● **WHAT YOU ARE ASKED TO DO**: Give back exactly the line containing "- [ ] 納品予定（最低でも納期３日前）より早く納品できた" together with all the lines after it, ending at the final line below.

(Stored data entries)
● ● ●
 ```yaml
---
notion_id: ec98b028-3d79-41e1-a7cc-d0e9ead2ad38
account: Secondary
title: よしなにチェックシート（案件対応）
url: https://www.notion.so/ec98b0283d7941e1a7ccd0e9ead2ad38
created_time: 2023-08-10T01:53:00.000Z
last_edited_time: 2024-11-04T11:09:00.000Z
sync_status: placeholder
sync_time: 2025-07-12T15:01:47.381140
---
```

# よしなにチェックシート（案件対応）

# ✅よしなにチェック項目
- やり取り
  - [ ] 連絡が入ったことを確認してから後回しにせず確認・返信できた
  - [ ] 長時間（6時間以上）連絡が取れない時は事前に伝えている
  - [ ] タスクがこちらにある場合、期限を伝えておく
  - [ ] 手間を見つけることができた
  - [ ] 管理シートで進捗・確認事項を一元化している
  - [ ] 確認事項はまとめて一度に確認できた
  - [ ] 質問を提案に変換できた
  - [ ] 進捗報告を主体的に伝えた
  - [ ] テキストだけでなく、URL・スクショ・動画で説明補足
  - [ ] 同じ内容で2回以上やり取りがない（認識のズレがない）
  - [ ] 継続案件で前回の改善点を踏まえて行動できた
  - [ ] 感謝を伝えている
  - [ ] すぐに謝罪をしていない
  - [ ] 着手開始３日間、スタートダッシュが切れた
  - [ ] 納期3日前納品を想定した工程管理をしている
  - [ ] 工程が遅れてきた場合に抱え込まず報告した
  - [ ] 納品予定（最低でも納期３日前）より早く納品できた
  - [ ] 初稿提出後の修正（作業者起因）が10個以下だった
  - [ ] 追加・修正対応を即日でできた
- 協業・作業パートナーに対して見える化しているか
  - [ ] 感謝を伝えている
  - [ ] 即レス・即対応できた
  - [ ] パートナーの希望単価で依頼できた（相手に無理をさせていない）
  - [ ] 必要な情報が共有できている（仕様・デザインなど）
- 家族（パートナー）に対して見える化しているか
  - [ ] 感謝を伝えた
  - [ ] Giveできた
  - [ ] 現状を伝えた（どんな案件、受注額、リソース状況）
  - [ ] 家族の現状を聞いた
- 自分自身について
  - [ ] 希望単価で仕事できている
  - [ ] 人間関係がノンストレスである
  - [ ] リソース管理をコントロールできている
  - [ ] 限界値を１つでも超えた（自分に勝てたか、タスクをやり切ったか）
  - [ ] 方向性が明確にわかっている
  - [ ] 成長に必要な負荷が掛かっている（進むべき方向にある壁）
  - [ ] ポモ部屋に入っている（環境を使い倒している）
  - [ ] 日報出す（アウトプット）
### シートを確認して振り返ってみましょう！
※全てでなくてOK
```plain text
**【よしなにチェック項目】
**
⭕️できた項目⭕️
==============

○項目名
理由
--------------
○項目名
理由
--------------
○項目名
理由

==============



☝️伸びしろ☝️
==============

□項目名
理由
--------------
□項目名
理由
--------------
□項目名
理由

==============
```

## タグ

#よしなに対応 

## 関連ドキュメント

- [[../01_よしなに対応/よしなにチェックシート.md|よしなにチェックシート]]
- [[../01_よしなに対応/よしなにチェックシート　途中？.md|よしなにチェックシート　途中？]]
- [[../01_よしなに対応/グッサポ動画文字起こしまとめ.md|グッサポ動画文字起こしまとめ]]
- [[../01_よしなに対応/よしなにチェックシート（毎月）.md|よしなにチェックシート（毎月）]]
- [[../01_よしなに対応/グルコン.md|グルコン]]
● ● ●
● **EXERCISE OUTPUT**:
  - [ ] 納品予定（最低でも納期３日前）より早く納品できた
  - [ ] 初稿提出後の修正（作業者起因）が10個以下だった
  - [ ] 追加・修正対応を即日でできた
- 協業・作業パートナーに対して見える化しているか
  - [ ] 感謝を伝えている
  - [ ] 即レス・即対応できた
  - [ ] パートナーの希望単価で依頼できた（相手に無理をさせていない）
  - [ ] 必要な情報が共有できている（仕様・デザインなど）
- 家族（パートナー）に対して見える化しているか
  - [ ] 感謝を伝えた
  - [ ] Giveできた
  - [ ] 現状を伝えた（どんな案件、受注額、リソース状況）
  - [ ] 家族の現状を聞いた
- 自分自身について
  - [ ] 希望単価で仕事できている
  - [ ] 人間関係がノンストレスである
  - [ ] リソース管理をコントロールできている
  - [ ] 限界値を１つでも超えた（自分に勝てたか、タスクをやり切ったか）
  - [ ] 方向性が明確にわかっている
  - [ ] 成長に必要な負荷が掛かっている（進むべき方向にある壁）
  - [ ] ポモ部屋に入っている（環境を使い倒している）
  - [ ] 日報出す（アウトプット）
### シートを確認して振り返ってみましょう！
※全てでなくてOK
```plain text
**【よしなにチェック項目】
**
⭕️できた項目⭕️
==============

○項目名
理由
--------------
○項目名
理由
--------------
○項目名
理由

==============



☝️伸びしろ☝️
==============

□項目名
理由
--------------
□項目名
理由
--------------
□項目名
理由

==============
```

## タグ

#よしなに対応 

## 関連ドキュメント

- [[../01_よしなに対応/よしなにチェックシート.md|よしなにチェックシート]]
- [[../01_よしなに対応/よしなにチェックシート　途中？.md|よしなにチェックシート　途中？]]
- [[../01_よしなに対応/グッサポ動画文字起こしまとめ.md|グッサポ動画文字起こしまとめ]]
- [[../01_よしなに対応/よしなにチェックシート（毎月）.md|よしなにチェックシート（毎月）]]
- [[../01_よしなに対応/グルコン.md|グルコン]]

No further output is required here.